Give again, word for word, every line below from the one that has "Welcome to the" through the one that has "## **Join the Conversation**", both included, and no others.

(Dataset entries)

━━━━━━━━━━━━━━━━━━━━━━━━━━━━━━

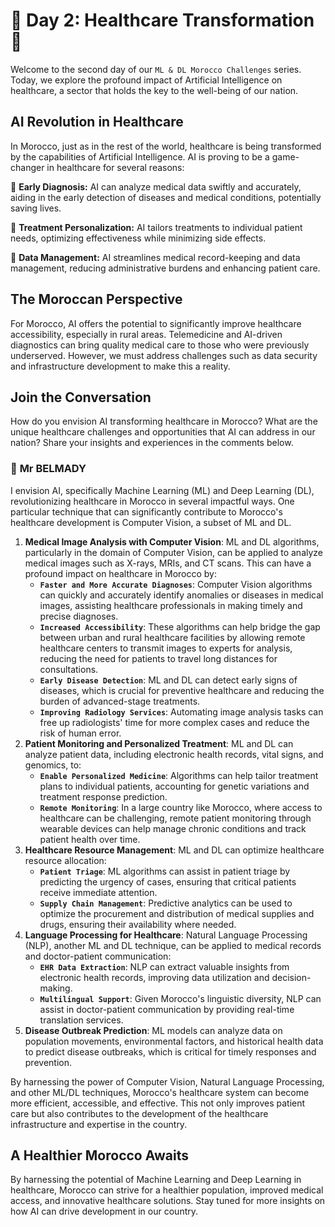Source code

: # **🏥 Day 2: Healthcare Transformation 🏥**
Welcome to the second day of our ``ML & DL Morocco Challenges`` series. Today, we explore the profound impact of Artificial Intelligence on healthcare, a sector that holds the key to the well-being of our nation.

## **AI Revolution in Healthcare**

In Morocco, just as in the rest of the world, healthcare is being transformed by the capabilities of Artificial Intelligence. AI is proving to be a game-changer in healthcare for several reasons:

🔹 **Early Diagnosis:** AI can analyze medical data swiftly and accurately, aiding in the early detection of diseases and medical conditions, potentially saving lives.

🔹 **Treatment Personalization:** AI tailors treatments to individual patient needs, optimizing effectiveness while minimizing side effects.

🔹 **Data Management:** AI streamlines medical record-keeping and data management, reducing administrative burdens and enhancing patient care.

## **The Moroccan Perspective**

For Morocco, AI offers the potential to significantly improve healthcare accessibility, especially in rural areas. Telemedicine and AI-driven diagnostics can bring quality medical care to those who were previously underserved. However, we must address challenges such as data security and infrastructure development to make this a reality.

<!-- 🚀 **[Explore How AI is Transforming Healthcare in Morocco](https://thinkable-expert-c75.notion.site/Day-2-Healthcare-Transformation-99ba4177adad43b38be580e555889e2d?pvs=4)** 🚀 -->

## **Join the Conversation**

How do you envision AI transforming healthcare in Morocco? What are the unique healthcare challenges and opportunities that AI can address in our nation? Share your insights and experiences in the comments below.

### 🧠 **Mr BELMADY**

I envision AI, specifically Machine Learning (ML) and Deep Learning (DL), revolutionizing healthcare in Morocco in several impactful ways. One particular technique that can significantly contribute to Morocco's healthcare development is Computer Vision, a subset of ML and DL.

1. **Medical Image Analysis with Computer Vision**: ML and DL algorithms, particularly in the domain of Computer Vision, can be applied to analyze medical images such as X-rays, MRIs, and CT scans. This can have a profound impact on healthcare in Morocco by:
    - **``Faster and More Accurate Diagnoses``**: Computer Vision algorithms can quickly and accurately identify anomalies or diseases in medical images, assisting healthcare professionals in making timely and precise diagnoses.
    - **``Increased Accessibility``**: These algorithms can help bridge the gap between urban and rural healthcare facilities by allowing remote healthcare centers to transmit images to experts for analysis, reducing the need for patients to travel long distances for consultations.
    - **``Early Disease Detection``**: ML and DL can detect early signs of diseases, which is crucial for preventive healthcare and reducing the burden of advanced-stage treatments.
    - **``Improving Radiology Services``**: Automating image analysis tasks can free up radiologists' time for more complex cases and reduce the risk of human error.
2. **Patient Monitoring and Personalized Treatment**: ML and DL can analyze patient data, including electronic health records, vital signs, and genomics, to:
    - **``Enable Personalized Medicine``**: Algorithms can help tailor treatment plans to individual patients, accounting for genetic variations and treatment response prediction.
    - **``Remote Monitoring``**: In a large country like Morocco, where access to healthcare can be challenging, remote patient monitoring through wearable devices can help manage chronic conditions and track patient health over time.
3. **Healthcare Resource Management**: ML and DL can optimize healthcare resource allocation:
    - **``Patient Triage``**: ML algorithms can assist in patient triage by predicting the urgency of cases, ensuring that critical patients receive immediate attention.
    - **``Supply Chain Management``**: Predictive analytics can be used to optimize the procurement and distribution of medical supplies and drugs, ensuring their availability where needed.
4. **Language Processing for Healthcare**: Natural Language Processing (NLP), another ML and DL technique, can be applied to medical records and doctor-patient communication:
    - **``EHR Data Extraction``**: NLP can extract valuable insights from electronic health records, improving data utilization and decision-making.
    - **``Multilingual Support``**: Given Morocco's linguistic diversity, NLP can assist in doctor-patient communication by providing real-time translation services.
5. **Disease Outbreak Prediction**: ML models can analyze data on population movements, environmental factors, and historical health data to predict disease outbreaks, which is critical for timely responses and prevention.

By harnessing the power of Computer Vision, Natural Language Processing, and other ML/DL techniques, Morocco's healthcare system can become more efficient, accessible, and effective. This not only improves patient care but also contributes to the development of the healthcare infrastructure and expertise in the country.

## **A Healthier Morocco Awaits**

By harnessing the potential of Machine Learning and Deep Learning in healthcare, Morocco can strive for a healthier population, improved medical access, and innovative healthcare solutions. Stay tuned for more insights on how AI can drive development in our country.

━━━━━━━━━━━━━━━━━━━━━━━━━━━━━━

> **WRITTEN ANSWER**:
Welcome to the second day of our ``ML & DL Morocco Challenges`` series. Today, we explore the profound impact of Artificial Intelligence on healthcare, a sector that holds the key to the well-being of our nation.

## **AI Revolution in Healthcare**

In Morocco, just as in the rest of the world, healthcare is being transformed by the capabilities of Artificial Intelligence. AI is proving to be a game-changer in healthcare for several reasons:

🔹 **Early Diagnosis:** AI can analyze medical data swiftly and accurately, aiding in the early detection of diseases and medical conditions, potentially saving lives.

🔹 **Treatment Personalization:** AI tailors treatments to individual patient needs, optimizing effectiveness while minimizing side effects.

🔹 **Data Management:** AI streamlines medical record-keeping and data management, reducing administrative burdens and enhancing patient care.

## **The Moroccan Perspective**

For Morocco, AI offers the potential to significantly improve healthcare accessibility, especially in rural areas. Telemedicine and AI-driven diagnostics can bring quality medical care to those who were previously underserved. However, we must address challenges such as data security and infrastructure development to make this a reality.

<!-- 🚀 **[Explore How AI is Transforming Healthcare in Morocco](https://thinkable-expert-c75.notion.site/Day-2-Healthcare-Transformation-99ba4177adad43b38be580e555889e2d?pvs=4)** 🚀 -->

## **Join the Conversation**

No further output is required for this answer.